■ **What the exercise asks**
Two lines mark the range in the entries below: the one holding "## Responsibility" and the one holding "include postsOfTag.html tag='non-professional'". Set down those two and all lines between them, exactly.

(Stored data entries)
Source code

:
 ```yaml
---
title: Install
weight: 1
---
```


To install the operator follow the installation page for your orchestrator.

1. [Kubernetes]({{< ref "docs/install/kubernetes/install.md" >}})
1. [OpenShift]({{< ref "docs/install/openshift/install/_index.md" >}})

--

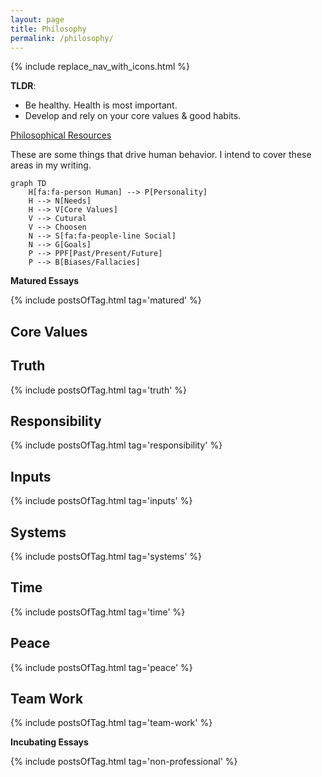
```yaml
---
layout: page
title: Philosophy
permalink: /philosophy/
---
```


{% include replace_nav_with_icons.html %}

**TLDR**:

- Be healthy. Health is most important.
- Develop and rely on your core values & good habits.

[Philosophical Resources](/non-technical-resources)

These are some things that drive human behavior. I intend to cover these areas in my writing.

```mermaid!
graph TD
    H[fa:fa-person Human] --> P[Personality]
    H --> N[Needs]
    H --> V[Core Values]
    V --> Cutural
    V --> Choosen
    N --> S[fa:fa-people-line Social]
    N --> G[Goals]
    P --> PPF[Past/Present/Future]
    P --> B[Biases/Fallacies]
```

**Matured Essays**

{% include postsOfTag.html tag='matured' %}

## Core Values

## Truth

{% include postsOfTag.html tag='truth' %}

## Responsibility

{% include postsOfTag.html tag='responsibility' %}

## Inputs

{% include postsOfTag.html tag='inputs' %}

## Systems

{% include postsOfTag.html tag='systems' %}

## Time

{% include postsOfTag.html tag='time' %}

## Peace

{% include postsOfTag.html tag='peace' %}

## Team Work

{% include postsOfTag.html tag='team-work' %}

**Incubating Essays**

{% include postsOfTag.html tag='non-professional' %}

■ **Final answer**
## Responsibility

{% include postsOfTag.html tag='responsibility' %}

## Inputs

{% include postsOfTag.html tag='inputs' %}

## Systems

{% include postsOfTag.html tag='systems' %}

## Time

{% include postsOfTag.html tag='time' %}

## Peace

{% include postsOfTag.html tag='peace' %}

## Team Work

{% include postsOfTag.html tag='team-work' %}

**Incubating Essays**

{% include postsOfTag.html tag='non-professional' %}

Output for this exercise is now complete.